De aquella campaña de su padre contra los liberales le quedaron a Lezama Lima algunas anécdotas. Una de ellas se la contará, años más tarde, a Lorenzo García Vega. Tras darse a la fuga, los alzados habían dejado en el campamento un arroz con pollo que la supersticiosa tropa creyó envenenado, pero que el padre de Lezama no dudó en probar. Al día siguiente, una singular declaración suya salió publicada en la prensa: “Los liberales son grandes cocineros”.

Este suceso también aparecerá, convenientemente barroquizado, en Paradiso:

Se dirigió el Coronel al caldero central y lo destapó. Los legionarios retrocedieron, como en los tiempos bíblicos, ante el sofrito que retumbaba en la espesura del caldo arrocero, como un monstruo que agoniza al llegar la marea baja. Levantó un ala, que por la blandura del perfumado vapor asimilado, se extendía por las opulencias de la pechuga, y comenzó a desgarrarla. Hacía bien visible el alón, para que la tropa abandonara el miedo al veneno, como si fuera un racimo báquico. La alegría fuerte, que marcaba las líneas de la cara con decisión dominante, hizo que el resto de la soldadesca comenzara a acercarse a los calderos, sirviéndose raciones hechas para lestrigones. Bajo la tonancia gastronómica la tropa se alzó en aleluyas corales, con entonaciones como de carga inmóvil, y en medio el Coronel cantando hurras, voces de mando, con la soberanía de un gigantoma muslo de pollo, que trazaba una rúbrica para columpiar sus canciones, terminando en el punto cerrado de la boca, brillosa por la grasa y las escamas de la cebolla.[27]

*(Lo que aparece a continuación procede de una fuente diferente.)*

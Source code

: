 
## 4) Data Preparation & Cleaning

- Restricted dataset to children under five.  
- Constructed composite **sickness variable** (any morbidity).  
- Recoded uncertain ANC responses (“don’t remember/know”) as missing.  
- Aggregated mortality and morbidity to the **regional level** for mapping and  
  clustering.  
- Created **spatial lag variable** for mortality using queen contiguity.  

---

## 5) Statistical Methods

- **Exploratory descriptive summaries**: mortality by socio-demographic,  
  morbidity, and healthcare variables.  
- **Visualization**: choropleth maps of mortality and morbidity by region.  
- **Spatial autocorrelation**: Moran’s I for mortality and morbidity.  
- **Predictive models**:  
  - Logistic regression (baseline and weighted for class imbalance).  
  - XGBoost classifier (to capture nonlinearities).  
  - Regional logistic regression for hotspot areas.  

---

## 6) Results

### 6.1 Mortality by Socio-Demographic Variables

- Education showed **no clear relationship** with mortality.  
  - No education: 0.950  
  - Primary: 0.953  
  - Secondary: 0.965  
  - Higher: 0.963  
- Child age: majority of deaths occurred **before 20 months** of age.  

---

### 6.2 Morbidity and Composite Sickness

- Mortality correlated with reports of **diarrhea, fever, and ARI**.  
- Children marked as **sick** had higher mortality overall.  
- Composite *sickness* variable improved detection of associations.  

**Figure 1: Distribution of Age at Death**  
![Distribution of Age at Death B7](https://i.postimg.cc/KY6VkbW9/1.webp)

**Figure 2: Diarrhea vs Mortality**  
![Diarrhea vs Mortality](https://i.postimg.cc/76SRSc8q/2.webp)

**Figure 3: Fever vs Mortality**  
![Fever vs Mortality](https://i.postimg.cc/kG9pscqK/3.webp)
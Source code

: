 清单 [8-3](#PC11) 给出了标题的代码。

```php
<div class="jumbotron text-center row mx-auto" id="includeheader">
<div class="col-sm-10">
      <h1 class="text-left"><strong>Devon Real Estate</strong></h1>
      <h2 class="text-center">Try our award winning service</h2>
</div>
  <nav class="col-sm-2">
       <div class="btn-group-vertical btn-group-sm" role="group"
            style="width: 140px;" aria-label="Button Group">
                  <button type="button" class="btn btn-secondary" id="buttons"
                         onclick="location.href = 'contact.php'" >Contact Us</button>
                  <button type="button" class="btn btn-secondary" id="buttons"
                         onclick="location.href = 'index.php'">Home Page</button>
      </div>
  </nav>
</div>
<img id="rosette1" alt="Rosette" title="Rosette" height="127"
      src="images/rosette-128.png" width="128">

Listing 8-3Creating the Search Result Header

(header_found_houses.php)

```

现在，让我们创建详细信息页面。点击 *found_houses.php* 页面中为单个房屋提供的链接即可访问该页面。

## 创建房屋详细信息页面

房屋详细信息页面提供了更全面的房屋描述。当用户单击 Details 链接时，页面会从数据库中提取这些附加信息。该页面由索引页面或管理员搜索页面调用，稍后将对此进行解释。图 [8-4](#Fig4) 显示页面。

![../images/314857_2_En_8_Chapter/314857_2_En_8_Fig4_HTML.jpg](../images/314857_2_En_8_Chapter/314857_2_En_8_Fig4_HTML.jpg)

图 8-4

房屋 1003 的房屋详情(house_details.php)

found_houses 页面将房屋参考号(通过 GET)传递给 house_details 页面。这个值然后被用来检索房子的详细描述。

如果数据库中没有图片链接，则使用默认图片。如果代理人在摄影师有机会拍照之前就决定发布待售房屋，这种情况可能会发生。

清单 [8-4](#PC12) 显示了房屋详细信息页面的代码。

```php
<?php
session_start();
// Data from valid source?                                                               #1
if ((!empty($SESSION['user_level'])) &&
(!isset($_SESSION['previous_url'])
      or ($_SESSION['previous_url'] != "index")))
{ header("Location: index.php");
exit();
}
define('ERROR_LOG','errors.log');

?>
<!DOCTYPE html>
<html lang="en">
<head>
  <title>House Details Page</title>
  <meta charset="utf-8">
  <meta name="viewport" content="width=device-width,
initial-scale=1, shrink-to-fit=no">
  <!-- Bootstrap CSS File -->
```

El toque de humor vernáculo disimula los rigores de aquella operación militar. Se combatía contra una revolución y las víctimas no fueron pocas. Solo la habilidad táctica de oficiales como Consuegra, Pujol y el propio Lezama Rodda impidió que los sublevados juntaran sus fuerzas en el centro de la isla y pudieran seguir hacia La Habana. Tampoco fue sencillo pacificar Oriente, aunque el coronel Miguel Varona siguió una hábil política de facilitar la salida del país a todos los jefes liberales que optaron por esa solución y permitir a los rendidos conservar sus armas y volver en paz a sus hogares. Ante una prueba de fuego, nunca mejor dicho, el Ejército Nacional había probado su valía y su fidelidad al gobierno y a la Constitución. Al final de su informe de guerra, Pujol elogiaba sin reparos “a todos los jefes y oficiales y soldados que han tomado parte en estas operaciones, no obstante la inclemencia del tiempo que hizo sufrir a la tropa aguaceros sin cesar día y noche a pesar de las fatigas de una persecución sin tregua y en ocasiones de la falta de alimentos”.

En la prensa conservadora se hizo abundante leña del árbol liberal caído. Abundaron palabras como cumbancha, bachata y rebambaramba. El choteo criollo no era patrimonio de un solo partido y eso se nota al hojear las páginas de un número de La política cómica de 1917, repleto de sátiras menocalistas contra “el timbeque sedicioso”. En una de ellas, titulada “Carnaval ponchado”, el chistoso lamenta que por culpa del alzamiento liberal se haya tenido que suspender el carnaval de febrero. Otro gacetillero proclama en verso que “Muy pronto vendrá la calma / a esta mansión tropical / porque Mario Menocal / no es Tomás Estrada Palma”. Y varias páginas después, una simpática parodia de esquela mortuoria anuncia: “E.P. D. / La Sra. Chambelona Liberal / ha fallecido/ o mejor dicho, ha fracasado/ después de recibir los santos desengaños del sufragio electoral y la bendición apostólica del reverendo míster Wilson”.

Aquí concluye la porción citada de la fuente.